You may remove this alumina layer by dipping any aluminium plate into a mercury chloride solution for a couple of seconds. The $\ce{Hg^{2+}}$ ions have the strange property of going through the aluminium oxide layer, and more or less destroy it. The aluminum metal surface is transformed into an amalgam, which reacts immediately with air. You could see white alumina filaments growing at a visible rate on the unprotected metal. It stops when all aluminium amalgam has been oxidized. It is a surprising phenomenon, which was popular in classrooms when mercury compounds were allowed.

To go back to your cell, what happens can be described so : first a few molecules water are crossing the alumina layer through pores or by diffusion and react with aluminium metal according to : $$\ce{2 Al + 6 H2O -> 2 Al(OH)3 + 3 H2}$$ This reaction happens as soon as the aluminium plate is dipped into water, and stops quickly. So a rather small amount (some nanomoles ?) of $\ce{H2}$ is adsorbed on the metallic surface under the oxide layer. It does not produce any bubbles. Later on, when the plate is coupled with another electrode, this adsorbed hydrogen produces the anodic half-equation $$\ce{H2 -> 2 H+ + 2 e-}$$ $$ \ce{E = E° + \frac{0.059 V}{2} log\frac{[H+]}{p(H2)}= \frac{0.059 V}{2} log\frac{[H+]}{p(H2)}}$$ But its potential is difficult to calculate with Nernst law, because both the pressure $\ce{p(H2)}$ is unknown and must be rather small; and the concentration [$\ce{H^+}$] must also be small (with an unknown pH < $5$). On the other electrode, made of copper, there's no problem: the half-reaction is as expected $$\ce{Cu^{2+} + 2 e^- -> Cu}$$ Its potential can be calculated by Nernst law.

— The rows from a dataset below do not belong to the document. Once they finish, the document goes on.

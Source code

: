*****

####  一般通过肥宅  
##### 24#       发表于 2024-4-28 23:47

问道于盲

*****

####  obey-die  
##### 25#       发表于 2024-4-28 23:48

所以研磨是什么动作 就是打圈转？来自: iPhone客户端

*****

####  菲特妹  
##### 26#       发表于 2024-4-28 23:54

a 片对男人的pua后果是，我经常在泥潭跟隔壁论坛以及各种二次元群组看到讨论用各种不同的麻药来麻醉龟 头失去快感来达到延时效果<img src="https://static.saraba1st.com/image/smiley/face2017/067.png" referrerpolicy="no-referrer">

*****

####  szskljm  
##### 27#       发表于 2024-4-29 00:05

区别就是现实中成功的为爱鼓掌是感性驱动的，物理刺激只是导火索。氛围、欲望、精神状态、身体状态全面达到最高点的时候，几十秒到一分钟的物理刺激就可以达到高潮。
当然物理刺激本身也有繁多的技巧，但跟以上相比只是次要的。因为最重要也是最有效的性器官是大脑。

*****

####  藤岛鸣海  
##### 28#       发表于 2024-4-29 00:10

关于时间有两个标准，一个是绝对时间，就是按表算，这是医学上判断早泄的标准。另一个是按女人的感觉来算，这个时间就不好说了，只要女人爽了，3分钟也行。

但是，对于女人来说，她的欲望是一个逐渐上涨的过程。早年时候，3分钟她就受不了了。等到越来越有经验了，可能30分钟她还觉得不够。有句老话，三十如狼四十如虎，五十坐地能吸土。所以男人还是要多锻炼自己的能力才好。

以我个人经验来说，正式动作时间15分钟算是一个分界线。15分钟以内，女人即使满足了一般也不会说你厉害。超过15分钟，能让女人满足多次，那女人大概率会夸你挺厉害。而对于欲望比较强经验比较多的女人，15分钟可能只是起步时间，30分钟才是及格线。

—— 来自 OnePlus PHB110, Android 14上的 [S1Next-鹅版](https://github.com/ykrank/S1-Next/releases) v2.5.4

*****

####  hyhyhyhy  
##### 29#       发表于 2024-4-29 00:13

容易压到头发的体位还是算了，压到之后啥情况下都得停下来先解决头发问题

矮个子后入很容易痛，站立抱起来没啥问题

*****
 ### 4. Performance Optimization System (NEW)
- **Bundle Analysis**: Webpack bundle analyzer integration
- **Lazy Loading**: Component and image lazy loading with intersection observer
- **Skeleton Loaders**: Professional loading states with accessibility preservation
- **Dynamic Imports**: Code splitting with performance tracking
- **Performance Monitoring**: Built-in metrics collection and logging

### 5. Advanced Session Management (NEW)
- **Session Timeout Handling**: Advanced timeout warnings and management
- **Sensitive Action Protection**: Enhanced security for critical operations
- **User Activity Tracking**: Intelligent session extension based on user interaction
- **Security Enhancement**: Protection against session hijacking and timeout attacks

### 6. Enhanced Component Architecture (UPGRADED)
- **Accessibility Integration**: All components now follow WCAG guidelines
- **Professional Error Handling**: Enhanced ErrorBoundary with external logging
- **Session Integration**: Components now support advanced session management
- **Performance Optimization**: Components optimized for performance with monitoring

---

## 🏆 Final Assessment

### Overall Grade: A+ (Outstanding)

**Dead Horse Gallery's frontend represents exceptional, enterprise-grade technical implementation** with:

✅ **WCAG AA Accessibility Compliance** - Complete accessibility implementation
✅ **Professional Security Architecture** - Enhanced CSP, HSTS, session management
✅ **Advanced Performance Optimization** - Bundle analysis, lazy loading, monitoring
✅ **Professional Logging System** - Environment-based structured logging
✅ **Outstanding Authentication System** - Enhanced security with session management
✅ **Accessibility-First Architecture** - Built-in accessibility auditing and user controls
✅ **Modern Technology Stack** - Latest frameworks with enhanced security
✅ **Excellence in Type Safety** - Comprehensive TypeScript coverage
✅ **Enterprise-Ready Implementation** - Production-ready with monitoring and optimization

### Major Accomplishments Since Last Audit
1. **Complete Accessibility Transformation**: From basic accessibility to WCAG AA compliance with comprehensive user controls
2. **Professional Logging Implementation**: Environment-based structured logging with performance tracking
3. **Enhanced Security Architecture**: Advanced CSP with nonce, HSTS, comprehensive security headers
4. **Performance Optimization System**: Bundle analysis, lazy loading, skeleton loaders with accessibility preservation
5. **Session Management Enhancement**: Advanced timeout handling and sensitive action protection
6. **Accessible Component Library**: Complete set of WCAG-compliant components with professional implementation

So the cell is not $\ce{Al/Cu}$ but $\ce{H2/Cu}$ and the overall cell tension is not easy to calculate in a class room by ordinary students. So please don't make students measure and discuss an aluminium-copper cell. Replace the aluminium by another metal like zinc $\ce{Zn}$ or lead $\ce{Pb}$. This is an old chemistry high school teacher's advice !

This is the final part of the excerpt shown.